Kegiatan yang dilaksanakan dari pukul 09.00 sampai 00.30 dini hari ini (31 Desember 2011 sampai 01 Januari 2012) mendapat sambutan hangat dari masyarakat. Bukan hanya dari masyarakat Kawali saja, bahkan se-Ciamis utara. Antusiasme masyarakat begitu terasa ketika mereka rela datang dari jauh, berdesak-desakan, dan menikmati setiap acara yang disajikan. 
"Kegiatan yang bertempat di Alun-alun Kecamatan Kawali ini, terlaksana berkat dukungan dari berbagai pihak dan partisipan, baik itu pemerintahan atau di luar pemerintahan," ujar Rd. Ega Anggara, ketua panitia. Rencananya kegiatan ini akan menjadi agenda tahunan Kecamatan Kawali. Kawali yang selama ini dikenal dengan situs purbakala Astana Gede dan Kerajaan Galuhnya mencoba untuk menghidupkan kembali potensi-potensi kesenian, terutama kesenian tradisi Sunda yang selama ini kurang mendapat perhatian, atau bahkan mulai terlupakan masyarakatnya.

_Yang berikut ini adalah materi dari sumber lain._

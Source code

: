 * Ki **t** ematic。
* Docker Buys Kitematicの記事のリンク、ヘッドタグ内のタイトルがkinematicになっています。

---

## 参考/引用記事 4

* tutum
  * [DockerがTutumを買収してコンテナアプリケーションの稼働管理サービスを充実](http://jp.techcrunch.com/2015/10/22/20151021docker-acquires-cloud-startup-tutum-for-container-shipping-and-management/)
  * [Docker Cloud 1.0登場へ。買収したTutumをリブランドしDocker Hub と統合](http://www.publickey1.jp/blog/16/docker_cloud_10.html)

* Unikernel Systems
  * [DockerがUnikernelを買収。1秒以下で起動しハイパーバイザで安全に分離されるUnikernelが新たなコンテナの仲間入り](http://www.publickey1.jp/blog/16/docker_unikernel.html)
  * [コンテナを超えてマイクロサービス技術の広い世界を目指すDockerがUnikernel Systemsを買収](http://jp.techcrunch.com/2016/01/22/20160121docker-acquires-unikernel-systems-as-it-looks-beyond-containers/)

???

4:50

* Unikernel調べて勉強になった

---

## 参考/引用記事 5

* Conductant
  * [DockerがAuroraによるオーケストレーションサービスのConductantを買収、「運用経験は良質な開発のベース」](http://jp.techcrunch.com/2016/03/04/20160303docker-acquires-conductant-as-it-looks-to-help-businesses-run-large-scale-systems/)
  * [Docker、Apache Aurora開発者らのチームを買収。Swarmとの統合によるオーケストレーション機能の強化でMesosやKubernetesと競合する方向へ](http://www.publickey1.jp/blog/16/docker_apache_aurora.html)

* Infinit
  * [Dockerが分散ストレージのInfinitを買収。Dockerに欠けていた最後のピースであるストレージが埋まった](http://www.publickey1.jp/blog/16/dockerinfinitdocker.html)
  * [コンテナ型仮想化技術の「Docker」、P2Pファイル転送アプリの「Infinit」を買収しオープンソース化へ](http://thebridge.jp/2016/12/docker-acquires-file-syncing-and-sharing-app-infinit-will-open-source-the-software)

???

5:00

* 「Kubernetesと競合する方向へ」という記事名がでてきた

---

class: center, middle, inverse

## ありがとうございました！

Acara pertama khitanan masal, kemudian lomba mewarnai untuk mengapresiasi bakat dari generasi-generasi penerus di Kawali. Selepas Dzuhur, kegiatan dilanjutkan dengan pembukaan dan pelepasan karnaval budaya yang dihadiri Wakil Bupati, Dandim, Koramil, dan beberapa pejabat lainnya. Karnaval budaya dimeriahkan oleh para peserta yang terdiri dari berbagi kalangan masyarakat. Wayang Landung yang dipergelarkan menjadi daya tarik tersendiri dalam karnaval ini. Karnaval ini sendiri digelar sebagai bentuk pengenalan seni-seni tradisi sekaligus silaturahmi bagi masyarakat dan para pengguna jalan.
Sesampainya di tujuan akhir karnaval, yakni panggung utama yang terletak di Alun-alun Kecamatan Kawali, semua peserta karnaval disuguhi penampilan pencak silat yang memukau dari kelompok silat Isbatul Husna, dari Kecamatan Panumbangan Kab. Ciamis. Kelompok silat yang telah berdiri sejak 1996 ini kini telah menjadi bagian kurikulum beberapa sekolah di Kecamatan Panumbangan, baik itu tingkat SMP ataupun SMA. Isbatul Husna sendiri memang sangat memprioritaskan generasi muda sebagai anggota kelompoknya. "Supaya mereka dapat mengenal dan melestarikan seni bela diri nenek moyangnya," ujar Neni, kordinator kelompok silat Isbatul Husna.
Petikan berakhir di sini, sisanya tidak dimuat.